Please transcribe exactly the lines from the line holding "with the $u_1,u_2,\dots$" through the end of the data below, and skip any pictures.
:: EXERCISE INPUTS
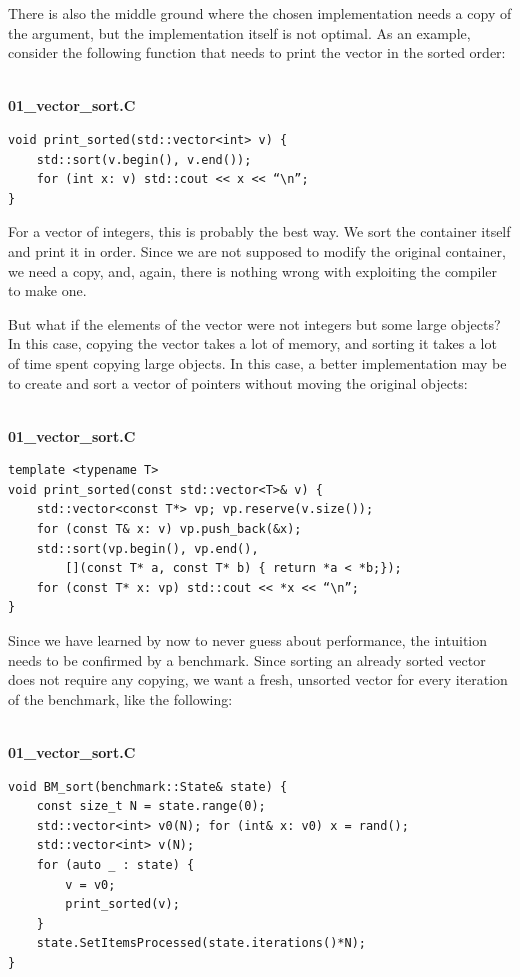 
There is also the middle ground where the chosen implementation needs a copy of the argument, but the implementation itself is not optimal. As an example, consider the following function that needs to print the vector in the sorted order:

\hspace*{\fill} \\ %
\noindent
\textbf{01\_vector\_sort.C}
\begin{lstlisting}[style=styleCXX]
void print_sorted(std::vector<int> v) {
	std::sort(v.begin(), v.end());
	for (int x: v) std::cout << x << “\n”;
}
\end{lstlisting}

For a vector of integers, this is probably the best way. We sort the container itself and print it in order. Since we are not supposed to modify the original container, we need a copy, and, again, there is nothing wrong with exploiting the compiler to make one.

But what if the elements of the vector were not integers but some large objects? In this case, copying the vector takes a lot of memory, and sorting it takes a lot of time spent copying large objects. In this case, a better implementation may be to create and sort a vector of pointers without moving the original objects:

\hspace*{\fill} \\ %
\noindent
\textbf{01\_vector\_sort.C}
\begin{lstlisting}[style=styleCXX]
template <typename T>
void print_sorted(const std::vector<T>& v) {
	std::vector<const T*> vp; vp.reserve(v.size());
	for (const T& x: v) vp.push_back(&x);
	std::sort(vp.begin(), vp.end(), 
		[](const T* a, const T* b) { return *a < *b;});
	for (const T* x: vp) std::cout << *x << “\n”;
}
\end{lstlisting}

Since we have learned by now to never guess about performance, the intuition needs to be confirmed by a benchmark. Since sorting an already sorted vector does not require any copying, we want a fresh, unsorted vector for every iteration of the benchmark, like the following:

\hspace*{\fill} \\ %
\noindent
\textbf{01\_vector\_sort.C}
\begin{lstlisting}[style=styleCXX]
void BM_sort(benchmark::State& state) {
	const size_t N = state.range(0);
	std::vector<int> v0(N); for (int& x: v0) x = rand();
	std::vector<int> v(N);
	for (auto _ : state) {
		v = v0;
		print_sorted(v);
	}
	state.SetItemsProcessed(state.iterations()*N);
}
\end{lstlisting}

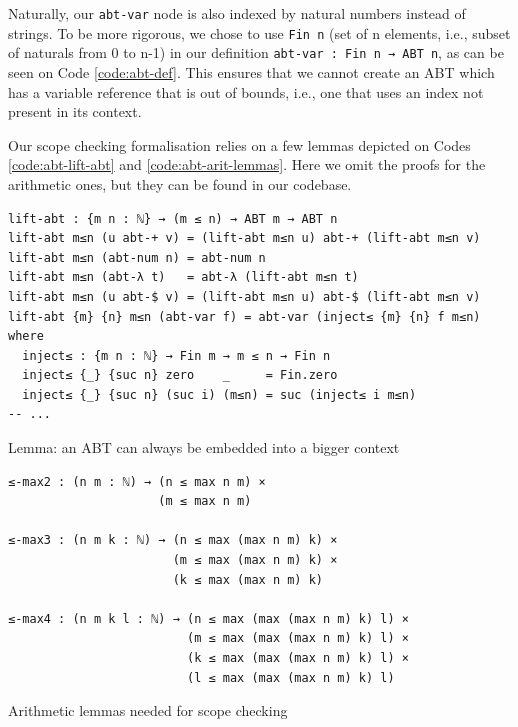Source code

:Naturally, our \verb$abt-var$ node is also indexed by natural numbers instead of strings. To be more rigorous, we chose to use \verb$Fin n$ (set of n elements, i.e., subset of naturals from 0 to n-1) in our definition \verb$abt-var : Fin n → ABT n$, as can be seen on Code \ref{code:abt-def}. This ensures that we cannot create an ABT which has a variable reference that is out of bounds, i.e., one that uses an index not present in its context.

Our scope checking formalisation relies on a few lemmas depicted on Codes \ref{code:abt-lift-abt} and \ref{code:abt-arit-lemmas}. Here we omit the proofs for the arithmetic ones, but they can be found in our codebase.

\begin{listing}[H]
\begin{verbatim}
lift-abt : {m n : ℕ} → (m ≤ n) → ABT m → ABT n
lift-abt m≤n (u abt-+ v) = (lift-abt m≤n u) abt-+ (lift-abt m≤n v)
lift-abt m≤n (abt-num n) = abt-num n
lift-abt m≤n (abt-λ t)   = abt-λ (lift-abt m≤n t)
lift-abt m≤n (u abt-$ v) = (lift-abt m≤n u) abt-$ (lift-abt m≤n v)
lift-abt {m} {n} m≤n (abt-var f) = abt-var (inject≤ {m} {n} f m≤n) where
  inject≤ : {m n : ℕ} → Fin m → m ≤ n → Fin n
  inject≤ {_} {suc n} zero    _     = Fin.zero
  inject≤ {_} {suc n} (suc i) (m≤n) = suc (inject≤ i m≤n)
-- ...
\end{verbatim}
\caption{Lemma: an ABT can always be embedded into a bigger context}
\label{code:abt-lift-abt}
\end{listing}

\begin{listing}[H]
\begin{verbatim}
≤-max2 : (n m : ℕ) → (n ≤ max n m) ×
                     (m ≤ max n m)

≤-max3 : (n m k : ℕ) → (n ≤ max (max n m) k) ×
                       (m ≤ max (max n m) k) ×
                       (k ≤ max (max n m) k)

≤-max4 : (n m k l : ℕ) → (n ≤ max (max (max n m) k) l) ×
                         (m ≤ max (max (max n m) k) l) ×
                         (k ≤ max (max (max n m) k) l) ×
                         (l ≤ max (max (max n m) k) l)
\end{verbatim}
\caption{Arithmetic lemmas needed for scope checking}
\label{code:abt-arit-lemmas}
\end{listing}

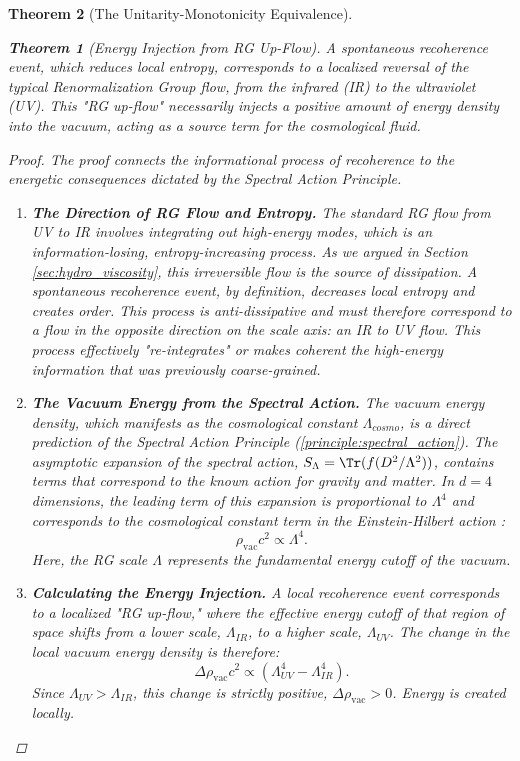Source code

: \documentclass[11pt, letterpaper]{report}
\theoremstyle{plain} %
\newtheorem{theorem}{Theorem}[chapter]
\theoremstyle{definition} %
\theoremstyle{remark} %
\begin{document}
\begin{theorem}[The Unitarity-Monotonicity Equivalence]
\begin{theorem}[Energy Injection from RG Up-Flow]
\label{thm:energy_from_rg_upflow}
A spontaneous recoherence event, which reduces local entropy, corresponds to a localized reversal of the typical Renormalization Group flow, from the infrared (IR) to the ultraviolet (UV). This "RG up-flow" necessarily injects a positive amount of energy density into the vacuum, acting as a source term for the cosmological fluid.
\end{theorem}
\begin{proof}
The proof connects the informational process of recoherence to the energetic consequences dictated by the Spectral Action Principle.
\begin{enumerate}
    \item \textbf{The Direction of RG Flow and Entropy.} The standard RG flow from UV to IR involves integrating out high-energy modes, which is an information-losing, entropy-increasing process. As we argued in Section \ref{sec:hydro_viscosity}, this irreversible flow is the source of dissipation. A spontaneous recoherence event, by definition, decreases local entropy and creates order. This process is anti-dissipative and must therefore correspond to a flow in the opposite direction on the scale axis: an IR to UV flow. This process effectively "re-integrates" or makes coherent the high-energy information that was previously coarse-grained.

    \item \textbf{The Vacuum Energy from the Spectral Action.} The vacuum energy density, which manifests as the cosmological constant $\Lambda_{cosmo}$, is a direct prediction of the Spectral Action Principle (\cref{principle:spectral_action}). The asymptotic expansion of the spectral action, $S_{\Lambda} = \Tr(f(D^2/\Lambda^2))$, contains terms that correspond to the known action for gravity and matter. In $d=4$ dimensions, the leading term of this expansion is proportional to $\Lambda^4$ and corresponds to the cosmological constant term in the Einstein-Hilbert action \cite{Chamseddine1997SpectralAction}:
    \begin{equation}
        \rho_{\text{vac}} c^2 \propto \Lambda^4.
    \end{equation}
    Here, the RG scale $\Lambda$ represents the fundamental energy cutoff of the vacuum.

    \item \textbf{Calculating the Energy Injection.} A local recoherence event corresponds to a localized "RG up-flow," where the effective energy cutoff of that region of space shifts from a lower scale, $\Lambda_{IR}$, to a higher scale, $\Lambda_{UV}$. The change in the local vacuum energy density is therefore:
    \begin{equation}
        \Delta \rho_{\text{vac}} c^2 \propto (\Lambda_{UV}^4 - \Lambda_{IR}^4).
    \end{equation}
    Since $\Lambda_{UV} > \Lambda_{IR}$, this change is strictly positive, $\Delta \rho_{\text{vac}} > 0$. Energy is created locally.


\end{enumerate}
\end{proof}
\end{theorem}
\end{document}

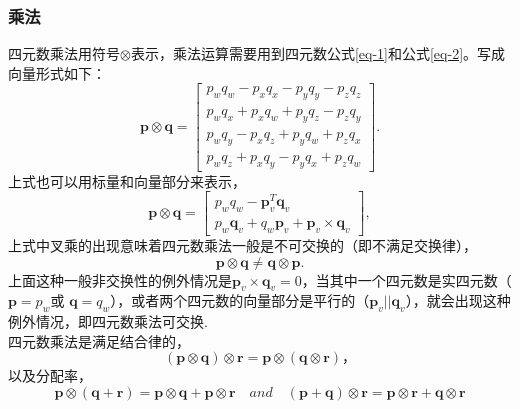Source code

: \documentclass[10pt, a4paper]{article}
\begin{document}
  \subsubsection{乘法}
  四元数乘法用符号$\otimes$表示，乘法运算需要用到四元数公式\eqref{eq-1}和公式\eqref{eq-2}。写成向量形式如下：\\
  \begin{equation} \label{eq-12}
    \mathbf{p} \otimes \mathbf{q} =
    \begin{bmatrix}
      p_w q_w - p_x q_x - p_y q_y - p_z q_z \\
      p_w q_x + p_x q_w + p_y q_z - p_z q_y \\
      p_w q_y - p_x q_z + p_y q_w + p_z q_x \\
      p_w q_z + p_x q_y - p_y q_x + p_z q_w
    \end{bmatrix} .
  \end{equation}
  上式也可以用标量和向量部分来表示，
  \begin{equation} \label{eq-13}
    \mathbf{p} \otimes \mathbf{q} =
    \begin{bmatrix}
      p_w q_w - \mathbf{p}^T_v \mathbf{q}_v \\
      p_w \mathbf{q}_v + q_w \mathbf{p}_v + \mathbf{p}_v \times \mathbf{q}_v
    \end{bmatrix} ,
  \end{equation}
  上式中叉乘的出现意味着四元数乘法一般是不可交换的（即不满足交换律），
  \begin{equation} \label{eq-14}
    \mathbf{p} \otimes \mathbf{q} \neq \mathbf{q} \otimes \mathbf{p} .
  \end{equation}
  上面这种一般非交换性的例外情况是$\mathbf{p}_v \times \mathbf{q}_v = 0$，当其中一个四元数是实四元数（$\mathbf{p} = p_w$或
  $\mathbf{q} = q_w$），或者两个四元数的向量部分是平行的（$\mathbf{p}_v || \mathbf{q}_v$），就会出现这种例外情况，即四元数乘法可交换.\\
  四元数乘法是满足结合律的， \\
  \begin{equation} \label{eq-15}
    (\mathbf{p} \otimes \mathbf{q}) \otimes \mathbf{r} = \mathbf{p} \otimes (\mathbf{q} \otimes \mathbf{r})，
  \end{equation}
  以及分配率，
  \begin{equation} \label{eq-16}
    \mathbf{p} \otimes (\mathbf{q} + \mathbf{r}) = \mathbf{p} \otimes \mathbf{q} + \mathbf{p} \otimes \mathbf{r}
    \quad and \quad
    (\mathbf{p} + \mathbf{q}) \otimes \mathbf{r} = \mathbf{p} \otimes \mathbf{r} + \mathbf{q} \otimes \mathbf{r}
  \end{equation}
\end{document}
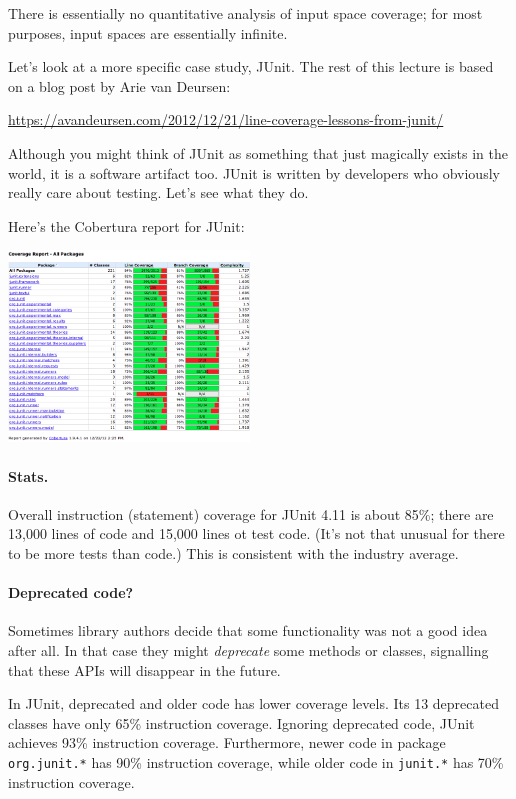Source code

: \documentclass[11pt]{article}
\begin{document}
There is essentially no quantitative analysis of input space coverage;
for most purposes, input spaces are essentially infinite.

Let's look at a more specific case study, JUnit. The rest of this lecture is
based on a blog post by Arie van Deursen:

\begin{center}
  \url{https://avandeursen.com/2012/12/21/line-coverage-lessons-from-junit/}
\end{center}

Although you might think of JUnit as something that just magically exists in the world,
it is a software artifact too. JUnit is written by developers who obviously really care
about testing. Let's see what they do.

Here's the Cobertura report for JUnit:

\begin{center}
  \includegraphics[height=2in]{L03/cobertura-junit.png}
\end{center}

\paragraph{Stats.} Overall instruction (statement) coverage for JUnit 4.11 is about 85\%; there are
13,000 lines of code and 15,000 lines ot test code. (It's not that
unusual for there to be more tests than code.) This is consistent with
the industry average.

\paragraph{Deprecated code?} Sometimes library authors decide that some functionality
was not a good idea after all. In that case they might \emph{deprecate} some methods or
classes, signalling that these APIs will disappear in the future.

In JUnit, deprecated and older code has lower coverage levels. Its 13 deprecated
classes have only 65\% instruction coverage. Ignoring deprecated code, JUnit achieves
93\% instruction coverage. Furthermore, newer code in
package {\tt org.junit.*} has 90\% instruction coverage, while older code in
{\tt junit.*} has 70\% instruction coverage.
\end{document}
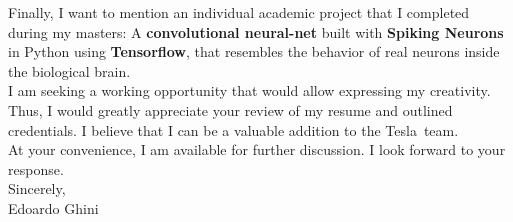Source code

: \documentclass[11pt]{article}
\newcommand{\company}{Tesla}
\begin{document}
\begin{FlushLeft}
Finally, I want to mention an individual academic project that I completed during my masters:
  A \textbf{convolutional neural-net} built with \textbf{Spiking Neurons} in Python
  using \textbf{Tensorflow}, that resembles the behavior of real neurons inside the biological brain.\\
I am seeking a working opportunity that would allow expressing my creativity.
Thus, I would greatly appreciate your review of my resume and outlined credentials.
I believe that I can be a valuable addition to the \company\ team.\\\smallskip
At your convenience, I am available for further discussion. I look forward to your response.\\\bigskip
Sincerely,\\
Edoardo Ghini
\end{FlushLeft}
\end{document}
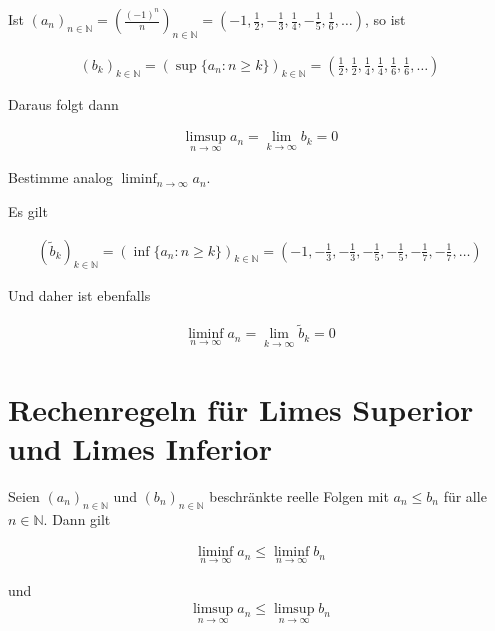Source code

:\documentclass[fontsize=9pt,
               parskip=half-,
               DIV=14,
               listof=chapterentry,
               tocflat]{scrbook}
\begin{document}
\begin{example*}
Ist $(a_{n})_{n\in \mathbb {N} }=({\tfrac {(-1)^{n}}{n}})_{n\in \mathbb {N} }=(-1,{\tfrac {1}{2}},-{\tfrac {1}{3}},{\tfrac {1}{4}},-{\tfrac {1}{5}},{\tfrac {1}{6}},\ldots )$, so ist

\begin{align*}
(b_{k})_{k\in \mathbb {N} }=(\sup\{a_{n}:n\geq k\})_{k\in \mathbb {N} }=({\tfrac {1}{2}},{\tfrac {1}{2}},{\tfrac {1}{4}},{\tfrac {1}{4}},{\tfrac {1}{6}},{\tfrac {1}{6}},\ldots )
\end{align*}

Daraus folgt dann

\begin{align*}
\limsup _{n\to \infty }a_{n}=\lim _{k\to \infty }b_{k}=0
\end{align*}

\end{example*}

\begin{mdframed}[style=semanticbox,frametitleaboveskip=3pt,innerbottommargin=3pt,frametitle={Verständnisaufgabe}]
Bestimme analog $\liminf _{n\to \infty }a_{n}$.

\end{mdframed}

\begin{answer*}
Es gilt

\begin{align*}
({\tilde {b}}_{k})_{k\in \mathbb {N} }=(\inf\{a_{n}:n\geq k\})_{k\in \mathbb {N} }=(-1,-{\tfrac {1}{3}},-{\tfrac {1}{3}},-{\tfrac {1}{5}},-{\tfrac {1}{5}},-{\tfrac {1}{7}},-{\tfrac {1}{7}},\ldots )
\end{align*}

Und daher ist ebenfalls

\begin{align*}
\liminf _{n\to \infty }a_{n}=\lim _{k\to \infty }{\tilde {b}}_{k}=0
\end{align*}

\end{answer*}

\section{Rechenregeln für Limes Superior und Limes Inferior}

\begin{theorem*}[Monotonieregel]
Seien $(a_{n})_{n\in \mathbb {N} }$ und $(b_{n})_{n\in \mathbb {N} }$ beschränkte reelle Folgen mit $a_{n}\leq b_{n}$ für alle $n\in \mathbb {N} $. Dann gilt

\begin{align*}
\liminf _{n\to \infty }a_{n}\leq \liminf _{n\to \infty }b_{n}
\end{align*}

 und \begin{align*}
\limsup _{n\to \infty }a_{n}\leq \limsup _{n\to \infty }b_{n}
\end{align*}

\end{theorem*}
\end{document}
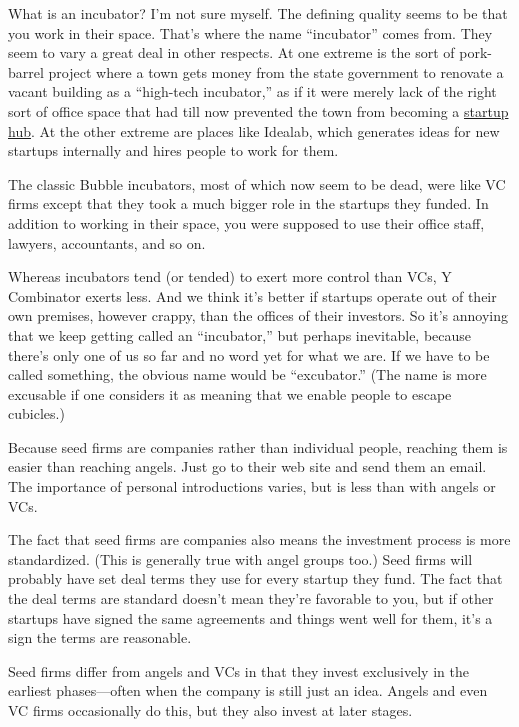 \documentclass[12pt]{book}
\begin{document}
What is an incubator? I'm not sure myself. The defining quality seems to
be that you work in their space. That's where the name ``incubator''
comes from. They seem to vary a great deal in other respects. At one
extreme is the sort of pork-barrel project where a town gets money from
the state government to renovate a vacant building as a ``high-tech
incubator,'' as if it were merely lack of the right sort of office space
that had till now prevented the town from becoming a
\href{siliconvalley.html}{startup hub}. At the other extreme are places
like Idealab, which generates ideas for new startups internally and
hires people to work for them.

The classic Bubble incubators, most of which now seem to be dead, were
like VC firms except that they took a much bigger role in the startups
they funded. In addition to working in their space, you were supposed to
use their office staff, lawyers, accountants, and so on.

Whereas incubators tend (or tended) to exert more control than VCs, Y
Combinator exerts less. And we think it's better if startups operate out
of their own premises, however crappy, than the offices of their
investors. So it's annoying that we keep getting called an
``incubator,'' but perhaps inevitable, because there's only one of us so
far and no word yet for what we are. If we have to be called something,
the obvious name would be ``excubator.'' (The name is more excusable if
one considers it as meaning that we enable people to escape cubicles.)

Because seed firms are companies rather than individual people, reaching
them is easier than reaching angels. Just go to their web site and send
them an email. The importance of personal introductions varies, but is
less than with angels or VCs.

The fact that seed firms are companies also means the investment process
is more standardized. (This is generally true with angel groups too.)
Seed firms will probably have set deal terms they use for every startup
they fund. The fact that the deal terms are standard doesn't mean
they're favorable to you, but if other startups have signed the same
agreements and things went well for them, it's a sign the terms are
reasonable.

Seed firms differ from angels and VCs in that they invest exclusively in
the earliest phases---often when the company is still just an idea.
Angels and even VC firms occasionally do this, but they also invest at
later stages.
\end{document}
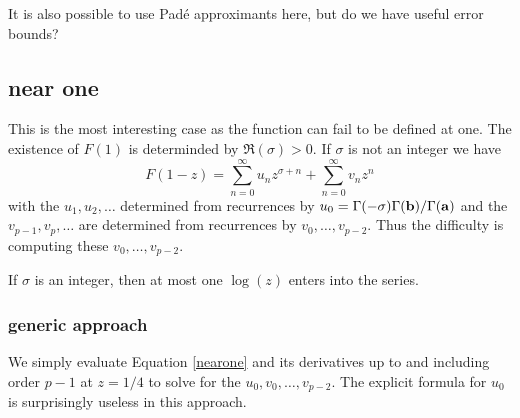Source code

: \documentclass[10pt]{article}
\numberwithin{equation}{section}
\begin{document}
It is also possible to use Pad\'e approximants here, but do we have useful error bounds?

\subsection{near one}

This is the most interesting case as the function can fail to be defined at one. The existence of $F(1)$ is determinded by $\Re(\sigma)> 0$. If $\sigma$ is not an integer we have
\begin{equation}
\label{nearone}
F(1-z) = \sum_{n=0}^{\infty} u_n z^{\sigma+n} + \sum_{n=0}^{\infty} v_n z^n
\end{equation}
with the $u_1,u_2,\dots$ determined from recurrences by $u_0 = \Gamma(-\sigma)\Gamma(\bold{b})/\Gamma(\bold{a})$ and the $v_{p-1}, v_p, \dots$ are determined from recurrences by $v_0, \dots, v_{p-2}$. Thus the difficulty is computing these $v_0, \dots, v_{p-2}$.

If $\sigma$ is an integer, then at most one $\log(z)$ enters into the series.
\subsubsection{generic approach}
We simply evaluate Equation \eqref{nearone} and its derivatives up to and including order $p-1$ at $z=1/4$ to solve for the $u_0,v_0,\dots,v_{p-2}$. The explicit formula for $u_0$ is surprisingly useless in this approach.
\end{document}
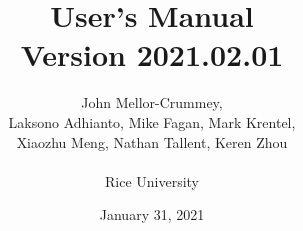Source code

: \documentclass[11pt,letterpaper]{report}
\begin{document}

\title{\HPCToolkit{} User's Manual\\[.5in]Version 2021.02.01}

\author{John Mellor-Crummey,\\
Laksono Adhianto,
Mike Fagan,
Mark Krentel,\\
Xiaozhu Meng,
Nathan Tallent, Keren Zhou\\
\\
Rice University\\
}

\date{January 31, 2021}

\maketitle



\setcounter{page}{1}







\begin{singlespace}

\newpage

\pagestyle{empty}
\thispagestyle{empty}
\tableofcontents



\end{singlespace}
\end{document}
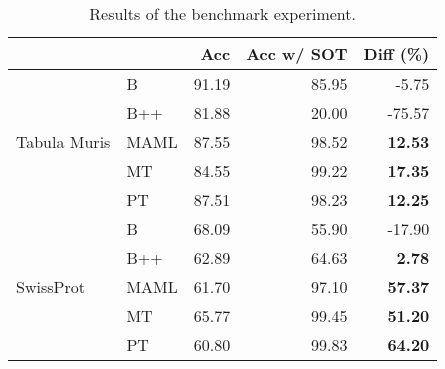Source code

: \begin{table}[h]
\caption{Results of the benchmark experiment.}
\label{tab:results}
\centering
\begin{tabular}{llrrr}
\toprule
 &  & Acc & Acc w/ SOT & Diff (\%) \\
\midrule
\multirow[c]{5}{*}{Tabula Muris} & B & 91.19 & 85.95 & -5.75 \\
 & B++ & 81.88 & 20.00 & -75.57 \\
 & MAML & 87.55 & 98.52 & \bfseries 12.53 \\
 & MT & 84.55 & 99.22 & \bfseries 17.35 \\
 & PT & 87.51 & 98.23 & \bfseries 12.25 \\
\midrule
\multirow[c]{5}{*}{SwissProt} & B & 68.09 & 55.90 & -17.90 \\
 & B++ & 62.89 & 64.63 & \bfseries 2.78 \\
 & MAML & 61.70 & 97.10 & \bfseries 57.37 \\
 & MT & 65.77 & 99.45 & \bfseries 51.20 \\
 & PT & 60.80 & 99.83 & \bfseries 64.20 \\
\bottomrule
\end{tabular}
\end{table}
::::
■ WRITTEN RESPONSE:
with the $u_1,u_2,\dots$ determined from recurrences by $u_0 = \Gamma(-\sigma)\Gamma(\bold{b})/\Gamma(\bold{a})$ and the $v_{p-1}, v_p, \dots$ are determined from recurrences by $v_0, \dots, v_{p-2}$. Thus the difficulty is computing these $v_0, \dots, v_{p-2}$.

If $\sigma$ is an integer, then at most one $\log(z)$ enters into the series.
\subsubsection{generic approach}
We simply evaluate Equation \eqref{nearone} and its derivatives up to and including order $p-1$ at $z=1/4$ to solve for the $u_0,v_0,\dots,v_{p-2}$. The explicit formula for $u_0$ is surprisingly useless in this approach.
\end{document}
Source code

: \documentclass[11pt,letterpaper]{report}
\begin{document}

\title{\HPCToolkit{} User's Manual\\[.5in]Version 2021.02.01}

\author{John Mellor-Crummey,\\
Laksono Adhianto,
Mike Fagan,
Mark Krentel,\\
Xiaozhu Meng,
Nathan Tallent, Keren Zhou\\
\\
Rice University\\
}

\date{January 31, 2021}

\maketitle



\setcounter{page}{1}







\begin{singlespace}

\newpage

\pagestyle{empty}
\thispagestyle{empty}
\tableofcontents



\end{singlespace}
\end{document}
Source code

: \begin{table}[h]
\caption{Results of the benchmark experiment.}
\label{tab:results}
\centering
\begin{tabular}{llrrr}
\toprule
 &  & Acc & Acc w/ SOT & Diff (\%) \\
\midrule
\multirow[c]{5}{*}{Tabula Muris} & B & 91.19 & 85.95 & -5.75 \\
 & B++ & 81.88 & 20.00 & -75.57 \\
 & MAML & 87.55 & 98.52 & \bfseries 12.53 \\
 & MT & 84.55 & 99.22 & \bfseries 17.35 \\
 & PT & 87.51 & 98.23 & \bfseries 12.25 \\
\midrule
\multirow[c]{5}{*}{SwissProt} & B & 68.09 & 55.90 & -17.90 \\
 & B++ & 62.89 & 64.63 & \bfseries 2.78 \\
 & MAML & 61.70 & 97.10 & \bfseries 57.37 \\
 & MT & 65.77 & 99.45 & \bfseries 51.20 \\
 & PT & 60.80 & 99.83 & \bfseries 64.20 \\
\bottomrule
\end{tabular}
\end{table}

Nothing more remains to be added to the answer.